OBAMA SOUVENIRS

This blog would be more interesting if I led a more adventurous life. I know that. I just don't seem to be carrying the adventure gene. It's one of a whole teeming mob of desirable genes that were bypassed way back when I was being assembled. The closest I've ever come to an adventure was in 2006 when I was mistaken for a terrorist (I hadn't shaved that morning) and was subjected to extraordinary rendition. They ruled out taking me to Egypt, since I had already started confessing to stuff, and settled for Belgium. They put me in a Comfort Inn (yeah, they have Comfort Inns in Belgium! Go figure!), in a room with only one double bed. Once they determined that the lack of a mini bar wasn't going to break me, they exposed me to a procedure they called Spit-Taking, in which they made me drink a glass of water, and then in the middle of a gulp, told me a funny joke. The resulting coughing and choking was excruciating, and I confessed to everything I could think of.

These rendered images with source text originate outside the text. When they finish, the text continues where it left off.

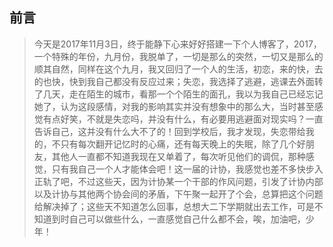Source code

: ## 前言
>今天是2017年11月3日，终于能静下心来好好搭建一下个人博客了，2017，一个特殊的年份，九月份，我脱单了，一切是那么的突然，一切又是那么的顺其自然，同样在这个九月，我又回归了一个人的生活，初恋，来的快，去的也快，快到我自己都没有反应过来；失恋，我选择了逃避，逃课去外面转了几天，走在陌生的城市，看那一个个陌生的面孔，我以为我自己已经忘记她了，认为这段感情，对我的影响其实并没有想象中的那么大，当时甚至感觉有点好笑，不就是失恋吗，并没有什么，有必要用逃避面对现实吗？一直告诉自己，这并没有什么大不了的！回到学校后，我才发现，失恋带给我的，不只有每次翻开记忆时的心痛，还有每天晚上的失眠，除了几个好朋友，其他人一直都不知道我现在又单着了，每次听见他们的调侃，那种感觉，只有我自己一个人才能体会吧！这一届的计协，我感觉也差不多快步入正轨了吧，不过这些天，因为计协某一个干部的作风问题，引发了计协内部以及计协与其他两个协会间的矛盾，下午聚一起开了个会，总算把这个问题给解决掉了；这些天不知道怎么回事，总想大二下学期就出去工作，可是不知道到时自己可以做些什么，一直感觉自己什么都不会，唉，加油吧，少年！
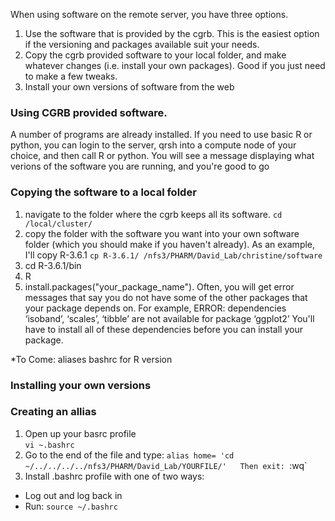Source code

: When using software on the remote server, you have three options. 
1. Use the software that is provided by the cgrb. This is the easiest option if the versioning and packages available suit your needs.
2. Copy the cgrb provided software to your local folder, and make whatever changes (i.e. install your own packages). Good if you just need to make a few tweaks.
3. Install your own versions of software from the web

### Using CGRB provided software.
A number of programs are already installed. If you need to use basic R or python, you can login to the server, qrsh into a compute node of your choice, and then call R or python.
You will see a message displaying what verions of the software you are running, and you're good to go


### Copying the software to a local folder
1. navigate to the folder where the cgrb keeps all its software. `cd /local/cluster/`
2. copy the folder with the software you want into your own software folder (which you should make if you haven't already). As an example,
I'll copy R-3.6.1
`cp R-3.6.1/ /nfs3/PHARM/David_Lab/christine/software`
3. cd R-3.6.1/bin
4. R
5. install.packages("your_package_name"). Often, you will get error messages that say you do not have some of the other packages that your package depends on. For example, ERROR: dependencies ‘isoband’, ‘scales’, ‘tibble’ are not available for package ‘ggplot2’
You'll have to install all of these dependencies before you can install your package.

*To Come:
aliases
bashrc for R version

### Installing your own versions

### Creating an allias 
1. Open up your basrc profile  
`vi ~.bashrc`
2. Go to the end of the file and type:
`alias home= 'cd ~/../../../../nfs3/PHARM/David_Lab/YOURFILE/'  
Then exit: `:wq`
3. Install .bashrc profile with one of two ways:
  * Log out and log back in 
  * Run: `source ~/.bashrc`
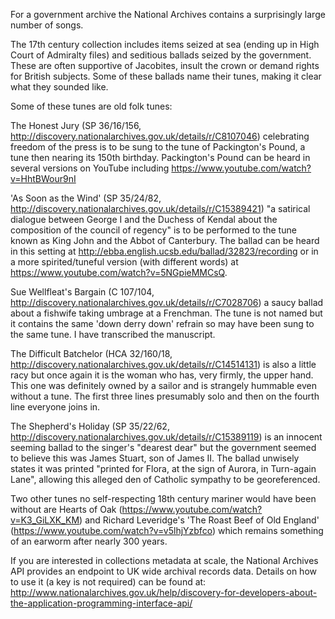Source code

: For a government archive the National Archives contains a surprisingly large number of songs.

The 17th century collection includes items seized at sea (ending up in High Court of Admiralty files) and seditious ballads
seized by the government. These are often supportive of Jacobites, insult the crown or demand rights for British subjects. Some of these ballads name their tunes, making it clear what they sounded like.

Some of these tunes are old folk tunes:

The Honest Jury (SP 36/16/156, http://discovery.nationalarchives.gov.uk/details/r/C8107046) celebrating freedom of the press is to be sung to the tune of Packington's Pound, a tune then nearing its 150th birthday. Packington's Pound can be heard in several versions on YouTube including https://www.youtube.com/watch?v=HhtBWour9nI

'As Soon as the Wind' (SP 35/24/82, http://discovery.nationalarchives.gov.uk/details/r/C15389421) "a satirical dialogue between George I and the Duchess of Kendal about the composition of the council of regency" is to be performed to the tune known as King John and the Abbot of Canterbury. The ballad can be heard in this setting at http://ebba.english.ucsb.edu/ballad/32823/recording or in a more spirited/tuneful version (with different words) at https://www.youtube.com/watch?v=5NGpieMMCsQ.

Sue Wellfleat's Bargain (C 107/104, http://discovery.nationalarchives.gov.uk/details/r/C7028706) a saucy ballad about a fishwife taking umbrage at a Frenchman. The tune is not named but it contains the same 'down derry down' refrain so may have been sung to the same tune. I have transcribed the manuscript.

The Difficult Batchelor (HCA 32/160/18, http://discovery.nationalarchives.gov.uk/details/r/C14514131) is also a little racy but once again it is the woman who has, very firmly, the upper hand. This one was definitely owned by a sailor and is strangely hummable even without a tune. The first three lines presumably solo and then on the fourth line everyone joins in.

The Shepherd's Holiday (SP 35/22/62, http://discovery.nationalarchives.gov.uk/details/r/C15389119) is an innocent seeming ballad to the singer's "dearest dear" but the government seemed to believe this was James Stuart, son of James II. The ballad unwisely states it was printed "printed for Flora, at the sign of Aurora, in Turn-again Lane", allowing this alleged den of Catholic sympathy to be georeferenced.

Two other tunes no self-respecting 18th century mariner would have been without are Hearts of Oak (https://www.youtube.com/watch?v=K3_GiLXK_KM) and Richard Leveridge's 'The Roast Beef of Old England' (https://www.youtube.com/watch?v=v5lhjYzbfco) which remains something of an earworm after nearly 300 years.

If you are interested in collections metadata at scale, the National Archives API provides an endpoint to UK wide archival records data. Details on how to use it (a key is not required) can be found at:
http://www.nationalarchives.gov.uk/help/discovery-for-developers-about-the-application-programming-interface-api/
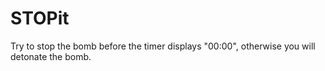 # STOPit
Try to stop the bomb before the timer displays "00:00", otherwise you will detonate the bomb.
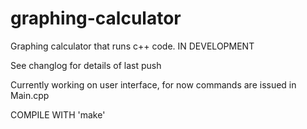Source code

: # graphing-calculator
Graphing calculator that runs c++ code. IN DEVELOPMENT

See changlog for details of last push

Currently working on user interface, for now commands are issued in Main.cpp

COMPILE WITH 'make'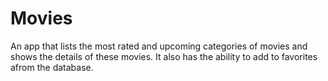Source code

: # Movies
An app that lists the most rated and upcoming categories of movies and shows the details of these movies. It also has the ability to add to favorites afrom the database.
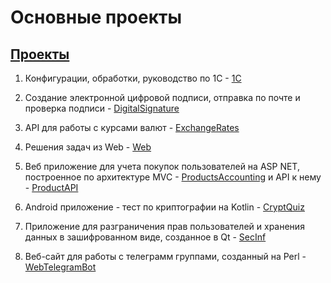 # Основные проекты

## [Проекты][]
[Проекты]: https://smylebifa.github.io/projects.html

1. Конфигурации, обработки, руководство по 1C - [1C](https://github.com/smylebifa/1C)

1. Создание электронной цифровой подписи, отправка по почте и проверка подписи - [DigitalSignature](https://github.com/smylebifa/CreateAndSendSignatureByGmail)

1. API для работы с курсами валют - [ExchangeRates](https://github.com/smylebifa/ExchangeRates)

1. Решения задач из Web - [Web](https://github.com/smylebifa/SolutionsWeb)

1. Веб приложение для учета покупок пользователей на ASP NET, построенное по архитектуре MVC - [ProductsAccounting](https://github.com/smylebifa/ProductsAccounting) и API к нему - [ProductAPI](https://github.com/smylebifa/ProductAPI)

1. Android приложение - тест по криптографии на Kotlin - [CryptQuiz](https://github.com/smylebifa/CryptQuiz)

1. Приложение для разграничения прав пользователей и хранения данных в зашифрованном виде, созданное в Qt - [SecInf](https://github.com/smylebifa/SecInf2)

1. Веб-сайт для работы с телеграмм группами, созданный на Perl - [WebTelegramBot](https://github.com/smylebifa/WebTelegramBot)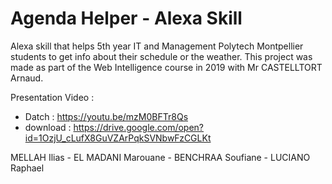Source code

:# Agenda Helper - Alexa Skill

Alexa skill that helps 5th year IT and Management Polytech Montpellier students to get info about their schedule or the weather. This project was made as part of the Web Intelligence course in 2019 with Mr CASTELLTORT Arnaud. 

Presentation Video :
  - Datch : https://youtu.be/mzM0BFTr8Qs
  - download : https://drive.google.com/open?id=1OzjU_cLufX8GuVZArPqkSVNbwFzCGLKt

MELLAH Ilias - EL MADANI Marouane - BENCHRAA Soufiane - LUCIANO Raphael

By the time I had gotten down to the time in fifth grade where I had let Gwen Miller copy my answers on a Problems of Democracy test, they decided they had gotten all the useful information they were going to get, and

No, I didn't have this adventure either. I told you, I don't have adventures. Just trying to beef up my readership. Have you seen my comment figures over the last week or two? Pathetic, except for the pcb header. Maybe I should design her a new header every few days. But what kind of life is that?